Below are lines of data; restate word for word those running from the line containing "points. Thus the" to the line containing "Add a detail", inclusive, and no others.

Pictures paired with source code
■ ■ ■ ■ ■

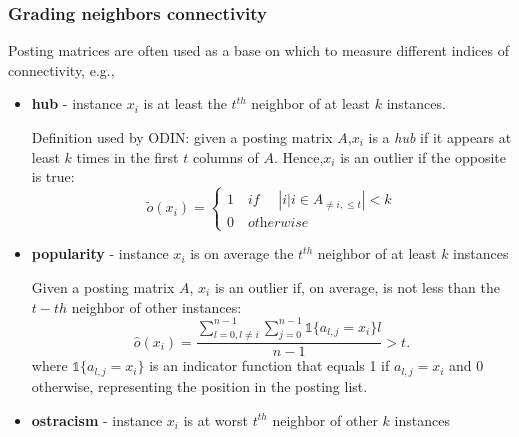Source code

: \subsubsection{Grading neighbors connectivity}
Posting matrices are often used as a base on which
to measure different indices of connectivity, e.g.,
\begin{itemize}
   \item \textbf{hub} - instance $x_i$ is at least the $t^{th}$ neighbor of at least $k$ instances.
   
   Definition used by ODIN: given a posting matrix $A$,$x_i$ is a \textit{hub} if it appears at least $k$ times in the first $t$ columns of $A$. Hence,$x_i$ is an outlier if the opposite is true:
   \[
      \tilde{o}(x_i) = \begin{cases}
         1 \quad\textit{if }\quad |{i|i \in A_{\neq i, \leq t}} | < k\\
         0 \quad\textit{otherwise}
      \end{cases}
   \]
   \item \textbf{popularity} - instance $x_i$ is on average the $t^{th}$ neighbor of at least $k$ instances
   
   Given a posting matrix $A$, $x_i$ is an outlier if, on average, is not less than the $t-th$ neighbor of other instances:
   \[
      \hat{o}(x_i) = \frac{\sum_{l=0, l \neq i}^{n-1} \sum_{j=0}^{n-1} \mathbb{1}\{a_{l,j} = x_i\}l}{n-1} > t.
   \]
   where $\mathbb{1}\{a_{l,j} = x_i\}$ is an indicator function that equals 1 if $a_{l,j} = x_i$ and 0 otherwise, representing the position in the posting list.
   
   \item \textbf{ostracism} - instance $x_i$ is at worst $t^{th}$ neighbor of other $k$ instances
\end{itemize}

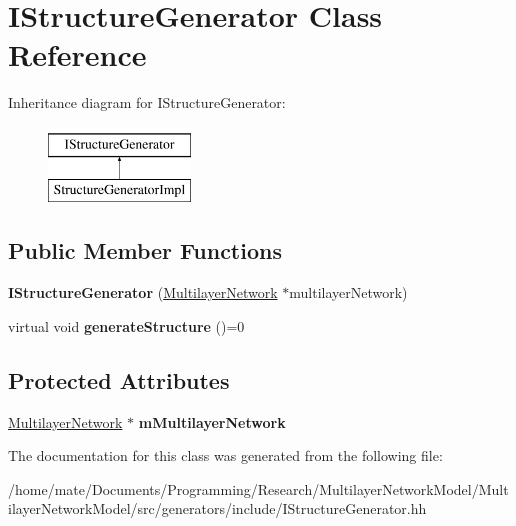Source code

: \hypertarget{classIStructureGenerator}{}\section{I\+Structure\+Generator Class Reference}
\label{classIStructureGenerator}
Inheritance diagram for I\+Structure\+Generator\+:\begin{figure}[H]
\begin{center}
\leavevmode
\includegraphics[height=2.000000cm]{classIStructureGenerator}
\end{center}
\end{figure}
\subsection*{Public Member Functions}
\begin{DoxyCompactItemize}
\item 
{\bfseries I\+Structure\+Generator} (\hyperlink{classMultilayerNetwork}{Multilayer\+Network} $\ast$multilayer\+Network)\hypertarget{classIStructureGenerator_af1536f217b3898a794a23417b3a0a2ed}{}\label{classIStructureGenerator_af1536f217b3898a794a23417b3a0a2ed}

\item 
virtual void {\bfseries generate\+Structure} ()=0\hypertarget{classIStructureGenerator_a6fd7b5ad3b544e5069e83a5fc62e249c}{}\label{classIStructureGenerator_a6fd7b5ad3b544e5069e83a5fc62e249c}

\end{DoxyCompactItemize}
\subsection*{Protected Attributes}
\begin{DoxyCompactItemize}
\item 
\hyperlink{classMultilayerNetwork}{Multilayer\+Network} $\ast$ {\bfseries m\+Multilayer\+Network}\hypertarget{classIStructureGenerator_af3bd39449b5256b4e4505005c34f33c4}{}\label{classIStructureGenerator_af3bd39449b5256b4e4505005c34f33c4}

\end{DoxyCompactItemize}


The documentation for this class was generated from the following file\+:\begin{DoxyCompactItemize}
\item 
/home/mate/\+Documents/\+Programming/\+Research/\+Multilayer\+Network\+Model/\+Multilayer\+Network\+Model/src/generators/include/I\+Structure\+Generator.\+hh\end{DoxyCompactItemize}
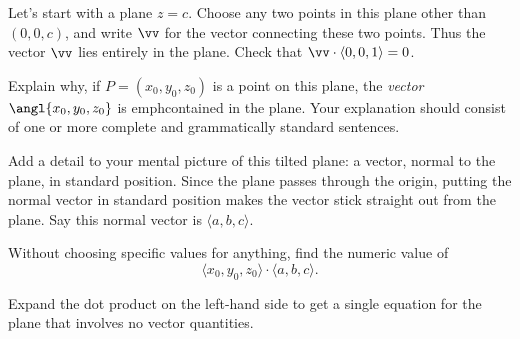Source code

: \documentclass[12pt]{exam}
\begin{document}
\begin{questions}

\question Let's start with a plane $z = c$. Choose any two points in this plane
other than $(0,0,c)$, and write $\vv$ for the vector connecting these two
points. Thus the vector $\vv$ lies entirely in the plane. Check that $\vv \cdot
\langle 0, 0, 1 \rangle = 0$.


\question Explain why, if $P = (x_0, y_0, z_0)$ is a point on this plane, the
\emph{vector} $\angl{x_0, y_0, z_0}$ is emph{contained} in the plane.
Your explanation should consist of one or more complete and grammatically
standard sentences.

\question Add a detail to your mental picture of this tilted plane: a vector,
normal to the plane, in standard position. Since the plane passes through the
origin, putting the normal vector in standard position makes the vector stick
straight out from the plane. Say this normal vector is $\langle a, b, c
\rangle$.

\question  Without choosing specific values for anything, find the numeric value
of 
\begin{equation*}
    \langle x_0, y_0, z_0 \rangle \cdot \langle a, b, c \rangle.
\end{equation*}

\question Expand the dot product on the left-hand side to get a single equation
for the plane that involves no vector quantities.



\end{questions}
\end{document}
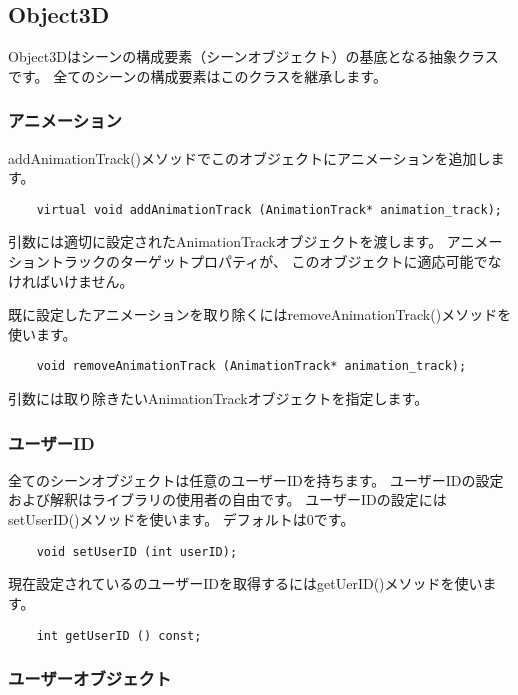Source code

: 
\subsection{Object3D}

Object3Dはシーンの構成要素（シーンオブジェクト）の基底となる抽象クラスです。
全てのシーンの構成要素はこのクラスを継承します。

\subsubsection{アニメーション}

addAnimationTrack()メソッドでこのオブジェクトにアニメーションを追加します。

\begin{verbatim}
    virtual void addAnimationTrack (AnimationTrack* animation_track);
\end{verbatim}

引数には適切に設定されたAnimationTrackオブジェクトを渡します。
アニメーショントラックのターゲットプロパティが、
このオブジェクトに適応可能でなければいけません。

既に設定したアニメーションを取り除くにはremoveAnimationTrack()メソッドを使います。

\begin{verbatim}
    void removeAnimationTrack (AnimationTrack* animation_track);
\end{verbatim}

引数には取り除きたいAnimationTrackオブジェクトを指定します。

\subsubsection{ユーザーID}

全てのシーンオブジェクトは任意のユーザーIDを持ちます。
ユーザーIDの設定および解釈はライブラリの使用者の自由です。
ユーザーIDの設定にはsetUserID()メソッドを使います。
デフォルトは0です。

\begin{verbatim}
    void setUserID (int userID);
\end{verbatim}

現在設定されているのユーザーIDを取得するにはgetUerID()メソッドを使います。

\begin{verbatim}
    int getUserID () const;
\end{verbatim}

\subsubsection{ユーザーオブジェクト}

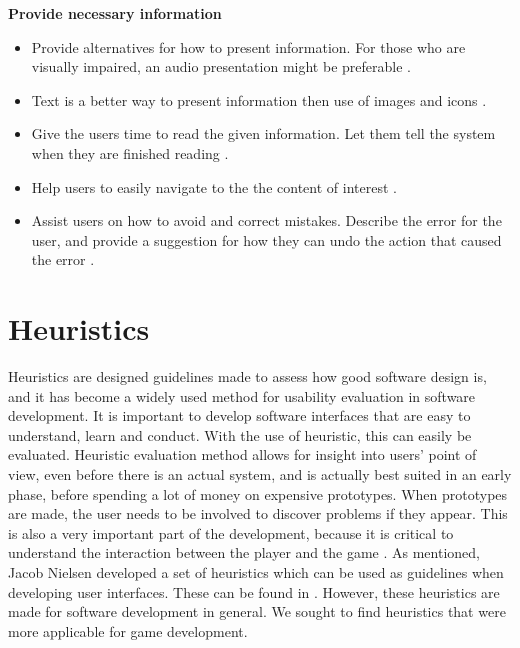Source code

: \textbf{Provide necessary information}
\begin{itemize}
\item Provide alternatives for how to present information. For those who are visually impaired, an audio presentation might be preferable \cite{blindeforbundetTekst} \cite{w3cTekst}. 
\item Text is a better way to present information then use of images and icons \cite{w3cTekst}.
\item Give the users time to read the given information. Let them tell the system when they are finished reading \cite{w3cTekst}.  
\item Help users to easily navigate to the the content of interest \cite{w3cTekst}.
\item Assist users on how to avoid and correct mistakes. Describe the error for the user, and provide a suggestion for how they can undo the action that caused the error \cite{w3cTekst}.      
\end{itemize}

\section{Heuristics}
\label{sec:heur}
Heuristics are designed guidelines made to assess how good software design is, and it has become a widely used method for usability evaluation in software development. It is important to develop software interfaces that are easy to understand, learn and conduct. With the use of heuristic, this can easily be evaluated. Heuristic evaluation method allows for insight into users' point of view, even before there is an actual system, and is actually best suited in an early phase, before spending a lot of money on expensive prototypes.  When prototypes are made, the user needs to be involved to discover problems if they appear. This is also a very important part of the development, because it is critical to understand the interaction between the player and the game \cite{desurvire}. As mentioned, Jacob Nielsen developed a set of heuristics which can be used as guidelines when developing user interfaces. These can be found in \cite{nielsen2005ten}. However, these heuristics are made for software development in general. We sought to find heuristics that were more applicable for game development.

■ ■ ■ ■ ■

Solved problem.
points. Thus the vector $\vv$ lies entirely in the plane. Check that $\vv \cdot
\langle 0, 0, 1 \rangle = 0$.


\question Explain why, if $P = (x_0, y_0, z_0)$ is a point on this plane, the
\emph{vector} $\angl{x_0, y_0, z_0}$ is emph{contained} in the plane.
Your explanation should consist of one or more complete and grammatically
standard sentences.

\question Add a detail to your mental picture of this tilted plane: a vector,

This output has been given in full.